TASK TO CARRY OUT: Count how many lines of the data below contain the string "resources"; the reply should be that number alone.

------------

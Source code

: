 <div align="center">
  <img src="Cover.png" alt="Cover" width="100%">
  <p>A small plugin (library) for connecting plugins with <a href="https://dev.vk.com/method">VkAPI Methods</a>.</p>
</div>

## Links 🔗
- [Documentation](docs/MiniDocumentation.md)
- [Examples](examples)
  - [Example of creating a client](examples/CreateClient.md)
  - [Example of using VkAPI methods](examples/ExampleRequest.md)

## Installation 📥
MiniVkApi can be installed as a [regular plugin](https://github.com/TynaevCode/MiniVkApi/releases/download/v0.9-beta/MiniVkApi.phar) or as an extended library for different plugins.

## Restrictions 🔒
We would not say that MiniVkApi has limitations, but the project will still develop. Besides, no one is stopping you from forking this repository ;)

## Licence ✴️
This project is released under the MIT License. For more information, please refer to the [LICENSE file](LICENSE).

------------

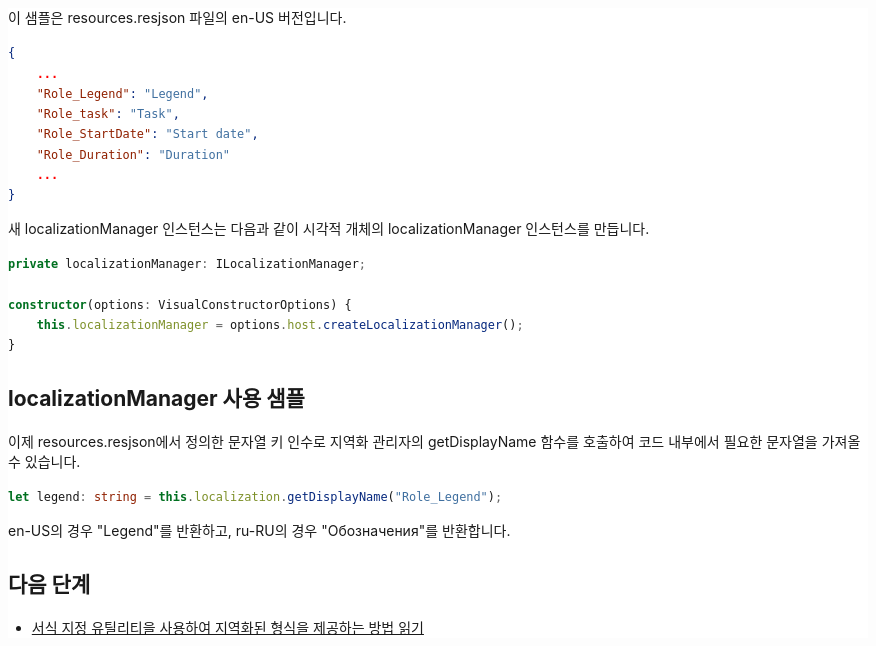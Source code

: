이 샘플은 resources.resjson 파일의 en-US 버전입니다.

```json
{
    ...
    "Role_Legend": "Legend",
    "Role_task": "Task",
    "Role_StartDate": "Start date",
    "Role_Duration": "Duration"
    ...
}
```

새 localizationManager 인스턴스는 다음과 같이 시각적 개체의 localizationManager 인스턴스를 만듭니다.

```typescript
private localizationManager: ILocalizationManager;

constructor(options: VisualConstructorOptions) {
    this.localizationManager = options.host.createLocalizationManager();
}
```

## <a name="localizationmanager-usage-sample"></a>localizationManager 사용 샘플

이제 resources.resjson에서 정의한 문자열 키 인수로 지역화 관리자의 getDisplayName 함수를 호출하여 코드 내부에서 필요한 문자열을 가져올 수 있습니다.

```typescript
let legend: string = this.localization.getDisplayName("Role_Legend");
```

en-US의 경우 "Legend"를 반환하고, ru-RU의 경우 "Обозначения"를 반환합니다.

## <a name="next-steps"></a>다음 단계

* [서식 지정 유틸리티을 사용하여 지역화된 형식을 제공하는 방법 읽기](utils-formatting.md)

------------

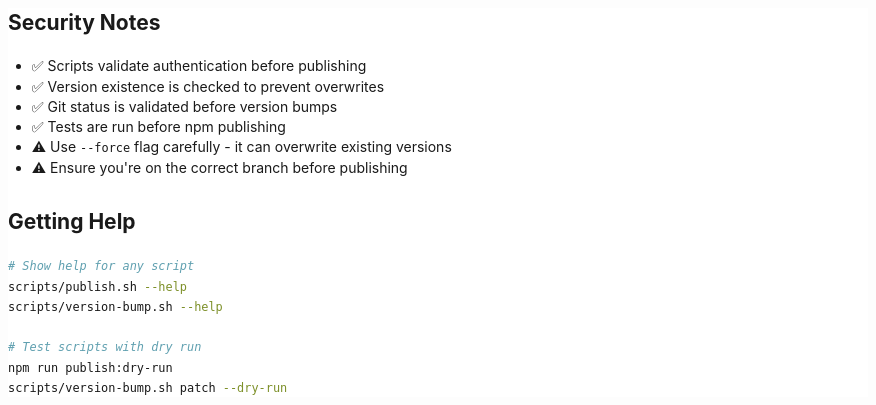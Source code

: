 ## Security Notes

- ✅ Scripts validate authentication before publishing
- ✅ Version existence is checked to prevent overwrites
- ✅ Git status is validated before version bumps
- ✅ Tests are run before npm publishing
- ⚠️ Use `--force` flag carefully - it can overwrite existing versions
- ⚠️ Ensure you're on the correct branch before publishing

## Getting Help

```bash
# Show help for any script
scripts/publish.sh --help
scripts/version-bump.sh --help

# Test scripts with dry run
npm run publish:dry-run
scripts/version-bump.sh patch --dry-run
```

------------

REPLY: 2